▶ **SOURCE DATA**:
*** Block opens ***
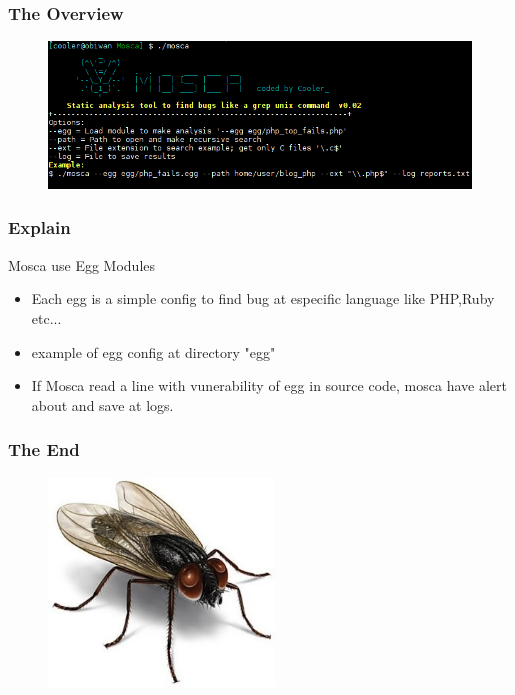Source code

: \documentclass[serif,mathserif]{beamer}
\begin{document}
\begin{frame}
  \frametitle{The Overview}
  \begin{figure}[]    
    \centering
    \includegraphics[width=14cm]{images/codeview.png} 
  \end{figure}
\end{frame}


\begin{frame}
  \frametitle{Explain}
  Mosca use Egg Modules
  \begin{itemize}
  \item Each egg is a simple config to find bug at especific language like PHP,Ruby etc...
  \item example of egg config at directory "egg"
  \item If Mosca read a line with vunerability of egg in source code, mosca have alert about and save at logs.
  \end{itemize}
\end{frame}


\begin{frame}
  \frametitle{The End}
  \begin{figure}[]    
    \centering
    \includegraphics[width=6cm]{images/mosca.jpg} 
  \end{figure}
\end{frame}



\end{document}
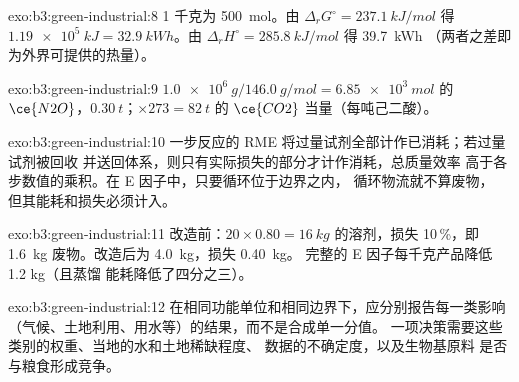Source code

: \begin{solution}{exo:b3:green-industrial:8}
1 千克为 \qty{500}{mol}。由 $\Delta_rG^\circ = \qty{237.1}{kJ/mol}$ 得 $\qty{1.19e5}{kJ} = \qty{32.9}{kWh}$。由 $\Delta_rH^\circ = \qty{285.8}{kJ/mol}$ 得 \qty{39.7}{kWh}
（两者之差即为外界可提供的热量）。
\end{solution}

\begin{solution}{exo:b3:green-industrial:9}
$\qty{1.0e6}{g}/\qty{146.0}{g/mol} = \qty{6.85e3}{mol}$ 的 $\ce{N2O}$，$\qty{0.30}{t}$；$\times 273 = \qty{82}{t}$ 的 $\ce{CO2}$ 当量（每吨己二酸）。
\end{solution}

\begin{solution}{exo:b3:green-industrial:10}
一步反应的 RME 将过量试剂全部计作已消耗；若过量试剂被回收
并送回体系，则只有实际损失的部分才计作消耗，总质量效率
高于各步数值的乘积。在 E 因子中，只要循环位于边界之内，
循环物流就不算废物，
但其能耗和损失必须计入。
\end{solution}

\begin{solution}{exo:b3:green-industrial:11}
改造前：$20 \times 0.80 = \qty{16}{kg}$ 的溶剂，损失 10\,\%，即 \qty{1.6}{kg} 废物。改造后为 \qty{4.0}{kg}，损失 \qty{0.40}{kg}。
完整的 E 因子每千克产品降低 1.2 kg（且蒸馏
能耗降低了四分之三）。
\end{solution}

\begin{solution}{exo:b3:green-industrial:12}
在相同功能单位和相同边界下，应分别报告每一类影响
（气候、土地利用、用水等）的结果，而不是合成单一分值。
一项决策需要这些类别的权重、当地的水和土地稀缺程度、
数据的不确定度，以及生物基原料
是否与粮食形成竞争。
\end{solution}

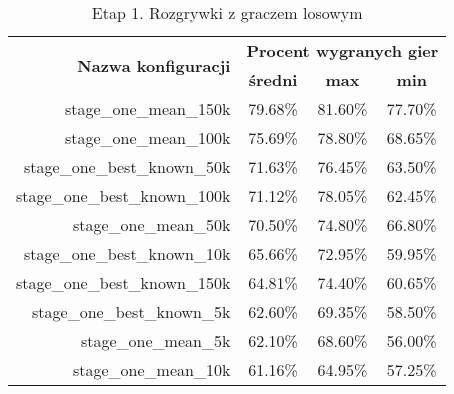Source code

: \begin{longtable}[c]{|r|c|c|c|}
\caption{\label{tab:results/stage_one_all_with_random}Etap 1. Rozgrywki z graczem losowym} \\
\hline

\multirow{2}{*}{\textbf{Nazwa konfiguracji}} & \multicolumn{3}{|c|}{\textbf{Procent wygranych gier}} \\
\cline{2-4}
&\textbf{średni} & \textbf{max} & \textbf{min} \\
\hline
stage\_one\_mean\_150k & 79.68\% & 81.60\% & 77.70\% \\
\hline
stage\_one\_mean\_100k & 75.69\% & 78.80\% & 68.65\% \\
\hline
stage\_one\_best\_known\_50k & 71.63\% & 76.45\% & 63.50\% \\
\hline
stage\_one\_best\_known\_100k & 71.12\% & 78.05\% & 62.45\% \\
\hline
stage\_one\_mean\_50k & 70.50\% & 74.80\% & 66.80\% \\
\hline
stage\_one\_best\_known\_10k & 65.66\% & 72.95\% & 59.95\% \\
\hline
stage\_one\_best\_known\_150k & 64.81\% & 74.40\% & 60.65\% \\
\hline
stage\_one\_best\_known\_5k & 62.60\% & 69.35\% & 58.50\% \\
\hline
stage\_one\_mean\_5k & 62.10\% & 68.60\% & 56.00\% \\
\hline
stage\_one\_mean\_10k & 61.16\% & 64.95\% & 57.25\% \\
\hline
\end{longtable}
*** Block closes ***
▶ **DIRECTIONS**:
Copy all lines from the entries that contain the word "includegraphics".

▶ **RESPONSE TO THIS EXERCISE**:
    \includegraphics[width=14cm]{images/codeview.png} 
    \includegraphics[width=6cm]{images/mosca.jpg} 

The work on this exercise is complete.